Stored data entries:
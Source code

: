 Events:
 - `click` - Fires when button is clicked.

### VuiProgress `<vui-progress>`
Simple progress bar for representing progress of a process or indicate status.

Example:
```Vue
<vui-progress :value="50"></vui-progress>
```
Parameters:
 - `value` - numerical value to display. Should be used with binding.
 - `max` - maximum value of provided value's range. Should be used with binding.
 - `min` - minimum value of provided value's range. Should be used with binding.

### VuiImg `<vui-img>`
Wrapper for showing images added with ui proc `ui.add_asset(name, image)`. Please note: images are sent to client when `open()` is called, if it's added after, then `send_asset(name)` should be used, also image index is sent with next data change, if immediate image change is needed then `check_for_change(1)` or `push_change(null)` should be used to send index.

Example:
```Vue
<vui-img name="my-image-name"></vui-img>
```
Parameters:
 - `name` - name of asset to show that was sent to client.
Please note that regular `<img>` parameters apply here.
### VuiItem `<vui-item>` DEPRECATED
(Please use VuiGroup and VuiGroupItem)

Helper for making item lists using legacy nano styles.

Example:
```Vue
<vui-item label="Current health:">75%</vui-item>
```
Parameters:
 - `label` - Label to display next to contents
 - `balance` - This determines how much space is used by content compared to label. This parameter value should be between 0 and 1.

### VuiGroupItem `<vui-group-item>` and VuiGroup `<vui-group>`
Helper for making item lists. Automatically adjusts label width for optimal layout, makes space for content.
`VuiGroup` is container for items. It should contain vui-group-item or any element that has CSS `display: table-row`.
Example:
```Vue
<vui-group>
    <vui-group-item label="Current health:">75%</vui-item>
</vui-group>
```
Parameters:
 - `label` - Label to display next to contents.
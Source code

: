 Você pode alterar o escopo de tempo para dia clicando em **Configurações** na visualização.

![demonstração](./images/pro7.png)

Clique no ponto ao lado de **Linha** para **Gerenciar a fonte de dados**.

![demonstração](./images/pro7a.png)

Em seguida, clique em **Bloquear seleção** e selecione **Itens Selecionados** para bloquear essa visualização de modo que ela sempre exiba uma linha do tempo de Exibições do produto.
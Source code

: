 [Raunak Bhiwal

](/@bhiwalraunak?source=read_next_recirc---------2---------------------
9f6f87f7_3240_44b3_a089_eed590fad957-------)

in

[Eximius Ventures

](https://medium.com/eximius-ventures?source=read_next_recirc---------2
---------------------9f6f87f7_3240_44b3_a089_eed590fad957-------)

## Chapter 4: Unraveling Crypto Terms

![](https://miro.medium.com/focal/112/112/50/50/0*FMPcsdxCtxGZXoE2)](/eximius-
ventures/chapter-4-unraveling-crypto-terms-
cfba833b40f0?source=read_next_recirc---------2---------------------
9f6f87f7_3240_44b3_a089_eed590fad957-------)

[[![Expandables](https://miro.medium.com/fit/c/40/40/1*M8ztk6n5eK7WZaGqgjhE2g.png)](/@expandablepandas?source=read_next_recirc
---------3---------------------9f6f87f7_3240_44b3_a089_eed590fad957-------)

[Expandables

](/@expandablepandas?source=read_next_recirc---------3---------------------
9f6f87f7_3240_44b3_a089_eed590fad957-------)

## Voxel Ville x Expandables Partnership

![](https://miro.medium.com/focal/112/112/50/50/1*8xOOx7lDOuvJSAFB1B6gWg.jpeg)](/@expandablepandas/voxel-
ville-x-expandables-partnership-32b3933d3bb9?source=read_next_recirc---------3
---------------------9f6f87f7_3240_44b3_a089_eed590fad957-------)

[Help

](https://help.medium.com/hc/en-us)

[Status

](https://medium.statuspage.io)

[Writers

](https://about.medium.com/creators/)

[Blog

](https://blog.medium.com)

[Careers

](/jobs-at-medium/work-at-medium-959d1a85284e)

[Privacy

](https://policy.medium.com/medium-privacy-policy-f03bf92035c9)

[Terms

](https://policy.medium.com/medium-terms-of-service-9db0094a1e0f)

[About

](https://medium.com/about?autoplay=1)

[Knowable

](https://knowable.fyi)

- _REQUIREMENT_: All lines of the data above that include the word "focal" must be shown.

- _OUTPUT_:
![](https://miro.medium.com/focal/112/112/50/50/0*FMPcsdxCtxGZXoE2)](/eximius-
![](https://miro.medium.com/focal/112/112/50/50/1*8xOOx7lDOuvJSAFB1B6gWg.jpeg)](/@expandablepandas/voxel-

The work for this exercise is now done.